The display by the Queensferry History Group aims to portray trench warfare, the mighty Jutland sea battle and life in the Royal Borough between 1914 and 1918.
Maps show where some of the 103 war dead from Queensferry and Dalmeny lived and the battlefields where many of them died.
One panel also tells the story of the bloody battle of the Somme, and another the lives of local women during the home front.
Featuring medals, uniforms, photographs and memorabilia, the ‘Queensferry at War’ exhibition also sets out to describe the Battle of Jutland where over 250 ships of the British and German navies clashed.
A Queensferry History Group spokesman said: “We hope children in particular will visit the museum and get to know the men from Queensferry who went to war and never returned.
‘‘Using seldom-seen photos, the exhibition will give visitors a feel for the town during the four-year war as a place for off-duty sailors to relax and where casualties from Jutland were treated at Butlaw Hospital adjoining Port Edgar.”
Almond ward councillor Norman Work, who launched the exhibition, said: “Like many Scottish towns and communities during the First World War, Queensferry suffered from a terrible loss of life.

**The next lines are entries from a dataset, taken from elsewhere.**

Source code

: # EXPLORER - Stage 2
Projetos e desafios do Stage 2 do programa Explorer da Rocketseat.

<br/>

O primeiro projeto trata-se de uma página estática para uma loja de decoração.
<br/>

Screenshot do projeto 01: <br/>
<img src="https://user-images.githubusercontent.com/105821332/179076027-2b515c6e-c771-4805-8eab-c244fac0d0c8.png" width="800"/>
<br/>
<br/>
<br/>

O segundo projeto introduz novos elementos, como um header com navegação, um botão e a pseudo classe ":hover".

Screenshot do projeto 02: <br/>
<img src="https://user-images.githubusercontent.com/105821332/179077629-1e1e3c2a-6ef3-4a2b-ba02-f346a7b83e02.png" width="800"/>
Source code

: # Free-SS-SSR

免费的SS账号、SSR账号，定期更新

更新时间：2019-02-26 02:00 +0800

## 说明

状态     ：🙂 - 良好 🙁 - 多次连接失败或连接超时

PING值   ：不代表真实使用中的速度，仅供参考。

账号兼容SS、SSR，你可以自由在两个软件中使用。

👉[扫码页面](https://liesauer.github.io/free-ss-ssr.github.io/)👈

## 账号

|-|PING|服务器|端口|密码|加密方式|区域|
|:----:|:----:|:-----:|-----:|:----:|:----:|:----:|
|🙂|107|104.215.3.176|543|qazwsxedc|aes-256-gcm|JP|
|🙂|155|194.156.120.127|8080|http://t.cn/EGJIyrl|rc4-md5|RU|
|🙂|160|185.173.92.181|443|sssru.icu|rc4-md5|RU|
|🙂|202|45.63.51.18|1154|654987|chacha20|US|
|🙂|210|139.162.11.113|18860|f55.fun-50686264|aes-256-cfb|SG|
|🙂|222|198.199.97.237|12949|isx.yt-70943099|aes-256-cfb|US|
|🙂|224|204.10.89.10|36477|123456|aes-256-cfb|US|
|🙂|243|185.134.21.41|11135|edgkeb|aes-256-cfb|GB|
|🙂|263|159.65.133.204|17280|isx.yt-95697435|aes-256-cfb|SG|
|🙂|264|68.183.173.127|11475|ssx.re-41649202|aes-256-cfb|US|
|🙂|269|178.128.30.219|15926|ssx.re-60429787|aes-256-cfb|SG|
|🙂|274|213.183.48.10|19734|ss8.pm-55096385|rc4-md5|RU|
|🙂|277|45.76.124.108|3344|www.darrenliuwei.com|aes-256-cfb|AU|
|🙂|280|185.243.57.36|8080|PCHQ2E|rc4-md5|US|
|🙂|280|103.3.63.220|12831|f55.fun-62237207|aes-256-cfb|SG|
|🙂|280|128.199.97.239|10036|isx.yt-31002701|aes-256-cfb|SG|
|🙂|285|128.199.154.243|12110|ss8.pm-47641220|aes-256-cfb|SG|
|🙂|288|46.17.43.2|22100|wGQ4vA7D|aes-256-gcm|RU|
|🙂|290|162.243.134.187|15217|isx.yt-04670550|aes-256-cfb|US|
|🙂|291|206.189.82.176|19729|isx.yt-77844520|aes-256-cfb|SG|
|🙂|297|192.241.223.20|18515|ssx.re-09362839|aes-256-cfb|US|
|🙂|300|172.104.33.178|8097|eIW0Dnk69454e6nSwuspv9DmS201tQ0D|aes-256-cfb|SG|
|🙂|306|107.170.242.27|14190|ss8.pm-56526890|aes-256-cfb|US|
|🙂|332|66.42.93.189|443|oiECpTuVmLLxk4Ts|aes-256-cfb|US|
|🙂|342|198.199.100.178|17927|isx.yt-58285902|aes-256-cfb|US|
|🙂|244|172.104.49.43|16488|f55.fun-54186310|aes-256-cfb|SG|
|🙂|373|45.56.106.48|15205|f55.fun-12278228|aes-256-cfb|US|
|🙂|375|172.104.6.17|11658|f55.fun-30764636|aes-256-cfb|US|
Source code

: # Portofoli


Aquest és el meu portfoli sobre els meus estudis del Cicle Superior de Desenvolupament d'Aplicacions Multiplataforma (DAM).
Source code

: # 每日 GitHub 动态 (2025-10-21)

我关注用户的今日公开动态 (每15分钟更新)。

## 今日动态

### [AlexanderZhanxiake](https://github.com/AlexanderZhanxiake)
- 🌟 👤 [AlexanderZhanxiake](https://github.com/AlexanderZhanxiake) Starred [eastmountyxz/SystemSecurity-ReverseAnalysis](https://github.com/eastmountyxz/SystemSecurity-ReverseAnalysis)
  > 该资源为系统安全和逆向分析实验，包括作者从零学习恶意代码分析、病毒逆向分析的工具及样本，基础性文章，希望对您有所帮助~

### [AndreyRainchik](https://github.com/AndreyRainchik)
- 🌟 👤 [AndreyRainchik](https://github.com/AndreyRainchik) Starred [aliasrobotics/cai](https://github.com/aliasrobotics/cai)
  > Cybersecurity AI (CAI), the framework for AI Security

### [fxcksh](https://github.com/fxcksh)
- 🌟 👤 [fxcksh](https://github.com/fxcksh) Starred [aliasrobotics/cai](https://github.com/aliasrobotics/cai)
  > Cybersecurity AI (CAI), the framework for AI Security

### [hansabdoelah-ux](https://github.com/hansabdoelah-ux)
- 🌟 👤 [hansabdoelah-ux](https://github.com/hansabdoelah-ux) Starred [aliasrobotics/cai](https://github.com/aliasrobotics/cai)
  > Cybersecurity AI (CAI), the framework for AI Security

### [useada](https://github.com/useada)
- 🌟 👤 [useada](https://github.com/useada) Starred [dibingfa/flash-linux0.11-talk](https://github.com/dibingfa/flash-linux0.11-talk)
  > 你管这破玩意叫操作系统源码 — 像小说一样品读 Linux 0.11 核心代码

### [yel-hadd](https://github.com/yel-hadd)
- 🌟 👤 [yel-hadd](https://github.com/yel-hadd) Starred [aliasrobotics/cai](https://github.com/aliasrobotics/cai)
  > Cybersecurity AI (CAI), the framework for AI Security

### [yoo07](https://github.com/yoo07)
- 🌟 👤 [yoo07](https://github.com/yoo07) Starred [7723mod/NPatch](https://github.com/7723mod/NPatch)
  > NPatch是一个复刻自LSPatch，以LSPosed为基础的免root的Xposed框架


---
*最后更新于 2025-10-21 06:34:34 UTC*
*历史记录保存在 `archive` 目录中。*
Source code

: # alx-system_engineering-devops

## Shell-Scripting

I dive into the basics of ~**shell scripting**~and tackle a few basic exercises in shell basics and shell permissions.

‘‘The names of the sons, fathers, brothers and neighbours who tragically never returned have been immortalised thanks to Queensferry’s war memorials, but this exhibition remembers the men behind the names.
“Their medals and photographs, which have been lovingly passed from one generation to another, have been carefully displayed by the history group.”
Councilor Work added: ‘‘It is fantastic to have their research chronicled in our museum.
‘‘It is free to visit and a timely reminder of the Royal Borough’s war history ahead of the 100th anniversary of the Battle of Jutland this May.”
The ‘Queensferry at War’ exhibition, funded by the Almond Neighbourhood Partnership, will be open for six months including the anniversary commemorations for the Battle of Jutland in May.
The museum’s opening hours are Monday, Thursday, Friday, Saturday 10am - 1pm and 2.15pm - 5pm, Sunday 12pm - 5pm. Closed Tuesday and Wednesday.